The company's investigation found that at the time of the incident, two employees were performing maintenance work on a pump at the facility. The workers closed an isolation valve and removed approximately half of the bolts on the connection before water began leaking from the flange onto the floor. The workers and their supervisor determined that the isolation valve was not properly seated. The two workers left the pump house to get a tool to help close the valve. While the workers were gone, hydrogen sulfide and carbon monoxide gas began releasing into the pump house (which was approximately 400 square feet and 8 feet tall).

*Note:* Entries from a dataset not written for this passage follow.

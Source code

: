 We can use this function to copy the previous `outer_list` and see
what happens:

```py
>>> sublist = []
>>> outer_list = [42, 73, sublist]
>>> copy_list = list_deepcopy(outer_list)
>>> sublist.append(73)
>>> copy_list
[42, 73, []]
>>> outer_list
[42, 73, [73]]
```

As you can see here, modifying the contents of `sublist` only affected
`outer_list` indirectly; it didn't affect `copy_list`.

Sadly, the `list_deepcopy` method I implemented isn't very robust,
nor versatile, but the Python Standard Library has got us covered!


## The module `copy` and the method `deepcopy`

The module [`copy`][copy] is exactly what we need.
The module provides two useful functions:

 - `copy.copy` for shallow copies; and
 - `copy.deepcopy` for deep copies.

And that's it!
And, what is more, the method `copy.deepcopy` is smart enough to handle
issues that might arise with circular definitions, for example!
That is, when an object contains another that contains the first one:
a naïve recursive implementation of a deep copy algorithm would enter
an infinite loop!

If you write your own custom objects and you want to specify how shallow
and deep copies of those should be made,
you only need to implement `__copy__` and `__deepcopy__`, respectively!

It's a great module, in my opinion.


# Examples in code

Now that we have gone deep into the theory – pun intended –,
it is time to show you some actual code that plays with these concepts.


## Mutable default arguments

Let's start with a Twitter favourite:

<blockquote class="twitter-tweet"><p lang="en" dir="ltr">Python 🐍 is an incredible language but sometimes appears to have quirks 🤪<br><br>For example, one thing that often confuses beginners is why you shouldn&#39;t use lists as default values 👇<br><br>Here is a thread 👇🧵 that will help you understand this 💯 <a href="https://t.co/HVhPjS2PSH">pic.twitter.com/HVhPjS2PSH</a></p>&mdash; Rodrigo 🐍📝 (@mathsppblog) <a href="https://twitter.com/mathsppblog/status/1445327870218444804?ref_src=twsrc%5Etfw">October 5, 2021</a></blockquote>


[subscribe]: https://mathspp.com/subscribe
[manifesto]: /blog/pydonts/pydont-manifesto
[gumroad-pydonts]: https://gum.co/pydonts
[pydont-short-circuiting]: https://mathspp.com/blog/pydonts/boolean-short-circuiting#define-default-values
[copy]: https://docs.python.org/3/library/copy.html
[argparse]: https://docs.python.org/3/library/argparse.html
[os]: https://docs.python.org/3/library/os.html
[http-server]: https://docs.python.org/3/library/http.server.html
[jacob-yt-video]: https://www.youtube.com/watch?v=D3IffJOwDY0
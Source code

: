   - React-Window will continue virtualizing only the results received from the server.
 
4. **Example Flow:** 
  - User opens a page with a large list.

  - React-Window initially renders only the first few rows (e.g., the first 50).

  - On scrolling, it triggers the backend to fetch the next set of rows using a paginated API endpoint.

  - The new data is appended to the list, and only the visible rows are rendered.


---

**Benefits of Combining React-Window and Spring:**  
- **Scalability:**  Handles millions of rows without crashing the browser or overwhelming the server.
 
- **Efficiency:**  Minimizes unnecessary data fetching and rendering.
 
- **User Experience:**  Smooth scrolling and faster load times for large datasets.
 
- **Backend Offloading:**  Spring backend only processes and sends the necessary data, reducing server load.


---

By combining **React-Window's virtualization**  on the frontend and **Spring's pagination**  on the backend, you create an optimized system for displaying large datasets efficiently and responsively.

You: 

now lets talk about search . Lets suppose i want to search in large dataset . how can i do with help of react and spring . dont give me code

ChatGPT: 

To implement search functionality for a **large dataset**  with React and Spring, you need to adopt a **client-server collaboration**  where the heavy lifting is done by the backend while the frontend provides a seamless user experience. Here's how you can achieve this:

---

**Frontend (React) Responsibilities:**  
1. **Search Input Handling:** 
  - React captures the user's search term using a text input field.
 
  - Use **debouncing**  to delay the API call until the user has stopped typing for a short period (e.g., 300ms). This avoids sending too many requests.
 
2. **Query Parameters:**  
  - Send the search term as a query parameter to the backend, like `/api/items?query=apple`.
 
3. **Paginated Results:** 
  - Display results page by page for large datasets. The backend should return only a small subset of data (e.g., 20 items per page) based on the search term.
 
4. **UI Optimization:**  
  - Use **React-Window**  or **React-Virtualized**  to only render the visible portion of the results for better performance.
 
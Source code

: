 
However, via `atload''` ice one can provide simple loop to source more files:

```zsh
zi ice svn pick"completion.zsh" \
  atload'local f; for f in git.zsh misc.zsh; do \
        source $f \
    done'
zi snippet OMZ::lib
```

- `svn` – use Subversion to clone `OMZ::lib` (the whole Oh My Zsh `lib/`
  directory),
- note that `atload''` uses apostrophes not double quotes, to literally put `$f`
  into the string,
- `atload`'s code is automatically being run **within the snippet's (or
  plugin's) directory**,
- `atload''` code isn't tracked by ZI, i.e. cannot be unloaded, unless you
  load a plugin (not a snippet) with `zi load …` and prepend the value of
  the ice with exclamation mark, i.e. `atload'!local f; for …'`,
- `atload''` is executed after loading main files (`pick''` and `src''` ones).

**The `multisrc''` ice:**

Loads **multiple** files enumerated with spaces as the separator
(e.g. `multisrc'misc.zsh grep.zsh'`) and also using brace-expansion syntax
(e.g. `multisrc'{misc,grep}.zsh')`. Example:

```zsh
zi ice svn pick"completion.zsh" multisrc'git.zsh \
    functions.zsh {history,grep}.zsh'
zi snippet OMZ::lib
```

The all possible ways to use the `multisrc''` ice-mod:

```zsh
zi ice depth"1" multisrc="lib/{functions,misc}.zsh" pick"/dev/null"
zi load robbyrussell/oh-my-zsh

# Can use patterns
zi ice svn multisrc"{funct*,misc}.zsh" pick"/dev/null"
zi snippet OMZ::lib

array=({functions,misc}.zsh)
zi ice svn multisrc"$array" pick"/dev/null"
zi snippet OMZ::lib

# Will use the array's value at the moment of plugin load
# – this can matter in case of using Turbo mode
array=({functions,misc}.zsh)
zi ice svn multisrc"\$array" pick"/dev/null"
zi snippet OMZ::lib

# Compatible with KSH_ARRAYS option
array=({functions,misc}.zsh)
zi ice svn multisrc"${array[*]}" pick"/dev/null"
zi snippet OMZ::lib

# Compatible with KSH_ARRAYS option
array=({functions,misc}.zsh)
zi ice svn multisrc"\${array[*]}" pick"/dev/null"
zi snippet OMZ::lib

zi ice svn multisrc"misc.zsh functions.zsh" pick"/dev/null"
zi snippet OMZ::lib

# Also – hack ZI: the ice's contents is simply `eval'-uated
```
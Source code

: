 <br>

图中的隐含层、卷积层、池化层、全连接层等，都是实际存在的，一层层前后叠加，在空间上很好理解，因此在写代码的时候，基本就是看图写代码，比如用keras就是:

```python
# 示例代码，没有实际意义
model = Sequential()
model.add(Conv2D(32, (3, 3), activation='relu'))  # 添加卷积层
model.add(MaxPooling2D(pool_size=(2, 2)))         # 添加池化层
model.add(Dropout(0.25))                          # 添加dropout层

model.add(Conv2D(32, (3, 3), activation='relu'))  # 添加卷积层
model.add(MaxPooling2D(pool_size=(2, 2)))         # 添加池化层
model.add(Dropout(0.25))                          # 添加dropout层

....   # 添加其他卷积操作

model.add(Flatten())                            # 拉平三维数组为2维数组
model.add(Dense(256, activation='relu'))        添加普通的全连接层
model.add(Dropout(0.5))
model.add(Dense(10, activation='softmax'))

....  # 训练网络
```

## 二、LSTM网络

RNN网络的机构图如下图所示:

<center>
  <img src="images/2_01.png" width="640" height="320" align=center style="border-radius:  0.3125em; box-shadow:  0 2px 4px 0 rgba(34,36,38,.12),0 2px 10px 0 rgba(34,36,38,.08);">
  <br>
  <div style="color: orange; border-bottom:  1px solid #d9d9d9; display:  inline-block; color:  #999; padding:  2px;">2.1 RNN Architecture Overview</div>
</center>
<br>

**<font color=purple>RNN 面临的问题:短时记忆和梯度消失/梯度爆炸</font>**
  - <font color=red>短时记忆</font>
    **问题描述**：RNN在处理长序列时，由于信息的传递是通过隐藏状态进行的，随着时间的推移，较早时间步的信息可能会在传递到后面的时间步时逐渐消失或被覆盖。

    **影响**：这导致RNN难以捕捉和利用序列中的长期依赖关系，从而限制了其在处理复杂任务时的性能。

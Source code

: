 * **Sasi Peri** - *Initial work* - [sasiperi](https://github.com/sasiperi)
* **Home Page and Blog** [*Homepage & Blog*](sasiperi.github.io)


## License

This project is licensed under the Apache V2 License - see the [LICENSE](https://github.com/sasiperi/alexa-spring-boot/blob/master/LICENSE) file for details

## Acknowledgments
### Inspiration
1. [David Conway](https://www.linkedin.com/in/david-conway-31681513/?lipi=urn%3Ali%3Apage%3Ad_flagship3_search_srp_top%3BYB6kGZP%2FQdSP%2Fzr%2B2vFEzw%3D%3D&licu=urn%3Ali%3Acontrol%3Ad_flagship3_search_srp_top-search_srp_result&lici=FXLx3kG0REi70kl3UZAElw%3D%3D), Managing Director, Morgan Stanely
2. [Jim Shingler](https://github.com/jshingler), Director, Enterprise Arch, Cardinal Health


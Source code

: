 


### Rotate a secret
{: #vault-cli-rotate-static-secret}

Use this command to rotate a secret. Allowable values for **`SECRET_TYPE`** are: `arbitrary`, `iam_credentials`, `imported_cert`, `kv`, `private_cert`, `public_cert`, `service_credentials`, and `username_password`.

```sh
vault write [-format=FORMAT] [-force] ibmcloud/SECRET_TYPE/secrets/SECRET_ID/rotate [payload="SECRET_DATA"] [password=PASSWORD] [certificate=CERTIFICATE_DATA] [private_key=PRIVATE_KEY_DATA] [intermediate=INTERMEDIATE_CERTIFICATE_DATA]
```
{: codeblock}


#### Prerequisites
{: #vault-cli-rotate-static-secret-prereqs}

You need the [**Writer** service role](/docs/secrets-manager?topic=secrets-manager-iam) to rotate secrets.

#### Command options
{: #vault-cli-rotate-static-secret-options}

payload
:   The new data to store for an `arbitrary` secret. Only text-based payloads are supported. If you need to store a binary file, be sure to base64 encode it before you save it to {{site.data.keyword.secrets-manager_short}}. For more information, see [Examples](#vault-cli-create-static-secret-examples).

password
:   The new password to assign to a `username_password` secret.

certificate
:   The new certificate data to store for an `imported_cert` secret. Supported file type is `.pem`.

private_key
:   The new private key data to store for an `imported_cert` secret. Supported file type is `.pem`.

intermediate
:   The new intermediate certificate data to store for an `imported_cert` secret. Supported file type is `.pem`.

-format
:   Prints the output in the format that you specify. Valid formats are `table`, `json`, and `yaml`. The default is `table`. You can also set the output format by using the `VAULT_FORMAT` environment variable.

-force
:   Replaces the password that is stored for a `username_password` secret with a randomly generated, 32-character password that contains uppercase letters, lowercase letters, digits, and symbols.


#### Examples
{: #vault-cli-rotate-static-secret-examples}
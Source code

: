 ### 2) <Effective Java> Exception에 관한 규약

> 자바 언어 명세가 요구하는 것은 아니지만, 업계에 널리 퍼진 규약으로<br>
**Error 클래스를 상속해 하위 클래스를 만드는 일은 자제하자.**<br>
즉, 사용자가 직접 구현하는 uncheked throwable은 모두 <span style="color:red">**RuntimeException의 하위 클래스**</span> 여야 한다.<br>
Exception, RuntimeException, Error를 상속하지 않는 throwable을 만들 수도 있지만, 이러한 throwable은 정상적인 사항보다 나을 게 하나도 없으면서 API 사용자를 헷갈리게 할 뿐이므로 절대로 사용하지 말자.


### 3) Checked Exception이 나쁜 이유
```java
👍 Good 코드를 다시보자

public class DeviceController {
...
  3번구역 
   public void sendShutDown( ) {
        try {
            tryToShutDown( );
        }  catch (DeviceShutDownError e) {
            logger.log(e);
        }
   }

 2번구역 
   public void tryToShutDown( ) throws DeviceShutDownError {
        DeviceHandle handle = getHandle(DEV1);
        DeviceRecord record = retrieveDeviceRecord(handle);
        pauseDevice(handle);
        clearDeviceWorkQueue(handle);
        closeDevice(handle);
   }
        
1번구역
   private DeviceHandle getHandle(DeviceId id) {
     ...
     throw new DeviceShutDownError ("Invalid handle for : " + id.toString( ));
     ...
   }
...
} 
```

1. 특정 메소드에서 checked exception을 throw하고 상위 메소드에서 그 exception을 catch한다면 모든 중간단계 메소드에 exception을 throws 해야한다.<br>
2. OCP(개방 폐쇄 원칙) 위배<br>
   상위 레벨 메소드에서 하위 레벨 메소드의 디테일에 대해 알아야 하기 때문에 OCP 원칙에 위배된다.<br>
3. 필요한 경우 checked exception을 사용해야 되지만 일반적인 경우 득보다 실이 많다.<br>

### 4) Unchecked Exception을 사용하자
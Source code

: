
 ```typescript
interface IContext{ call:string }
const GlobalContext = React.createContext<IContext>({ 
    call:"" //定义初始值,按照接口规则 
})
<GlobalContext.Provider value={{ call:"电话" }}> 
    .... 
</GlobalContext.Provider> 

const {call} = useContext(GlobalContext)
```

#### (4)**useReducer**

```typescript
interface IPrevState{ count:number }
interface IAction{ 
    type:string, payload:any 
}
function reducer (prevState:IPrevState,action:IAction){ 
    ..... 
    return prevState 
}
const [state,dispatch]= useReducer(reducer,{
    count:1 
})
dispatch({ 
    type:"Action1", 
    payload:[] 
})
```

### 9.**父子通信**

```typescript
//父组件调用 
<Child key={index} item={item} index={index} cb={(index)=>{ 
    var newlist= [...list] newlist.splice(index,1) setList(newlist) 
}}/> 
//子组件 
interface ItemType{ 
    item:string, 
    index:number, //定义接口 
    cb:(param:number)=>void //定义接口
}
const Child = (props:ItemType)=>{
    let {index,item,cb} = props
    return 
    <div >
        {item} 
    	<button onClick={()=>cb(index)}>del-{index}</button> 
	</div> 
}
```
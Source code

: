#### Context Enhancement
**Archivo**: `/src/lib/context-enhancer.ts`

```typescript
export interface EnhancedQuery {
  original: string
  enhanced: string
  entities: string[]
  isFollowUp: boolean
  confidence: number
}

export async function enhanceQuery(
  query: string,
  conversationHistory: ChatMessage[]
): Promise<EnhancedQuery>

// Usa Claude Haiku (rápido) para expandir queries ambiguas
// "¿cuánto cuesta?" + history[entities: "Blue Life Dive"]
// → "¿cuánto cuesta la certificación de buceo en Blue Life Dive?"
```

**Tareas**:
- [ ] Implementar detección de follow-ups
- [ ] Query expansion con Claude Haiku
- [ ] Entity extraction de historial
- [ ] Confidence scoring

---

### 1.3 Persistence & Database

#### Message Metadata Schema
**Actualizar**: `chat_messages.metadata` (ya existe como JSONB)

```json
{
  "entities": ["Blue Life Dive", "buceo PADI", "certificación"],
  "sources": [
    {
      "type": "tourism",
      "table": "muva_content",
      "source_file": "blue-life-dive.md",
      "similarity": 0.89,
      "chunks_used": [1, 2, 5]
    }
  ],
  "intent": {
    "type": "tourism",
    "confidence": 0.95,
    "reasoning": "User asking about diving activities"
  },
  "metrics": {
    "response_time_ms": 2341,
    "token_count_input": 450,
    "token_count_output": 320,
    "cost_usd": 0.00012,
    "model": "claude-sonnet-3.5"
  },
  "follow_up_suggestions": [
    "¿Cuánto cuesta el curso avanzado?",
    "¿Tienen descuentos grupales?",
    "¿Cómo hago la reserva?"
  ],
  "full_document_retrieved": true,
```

When the workers reentered the pump house, they experienced symptoms consistent with toxic gas exposure. One of the workers lost consciousness (“Worker One”) when trying to escape up a ladder. The other worker (“Worker Two”) escaped the pump house. Worker Two explained the situation to another supervisor, and emergency responders were contacted. A third supervisor and two other employees attempted to rescue Worker One, but they realized that the area was dangerous and tried to escape. During the escape, one of the attempted rescuers (“Rescuer One”) fell, appeared to be unconscious, and could not self-rescue. An air monitoring device that was lowered into the pump house sounded an alarm for both hydrogen sulfide and carbon monoxide, indicating the concentrations of the gases were above 20 and 35 parts per million, respectively. Because of the high concentrations of the gases, employees halted their rescue attempts and waited for emergency responders to arrive.
Emergency responders with self-contained breathing apparatuses were able to rescue the two employees from the lower pump house and transport them to a local hospital for medical treatment. Rescuer One died at the hospital later that day. Worker One survived and was released from the hospital after a few days. After the incident, The company classified the lower pump house as a confined space and installed continuous air monitoring equipment.

Probable Cause
Based on The company's investigation, the CSB determined that the probable cause of the incident was the pump’s leaking isolation valve that allowed hydrogen sulfide and carbon monoxide gas to enter the pump house when the flange was opened. Not identifying or controlling these toxic gases from being released in this part of the process contributed to the incident. Contributing to the severity of the incident was that the lower pump house was not classified as a confined space, which allowed employees to enter without safeguards such as respiratory protection, air monitoring, attendants, or a rescue plan.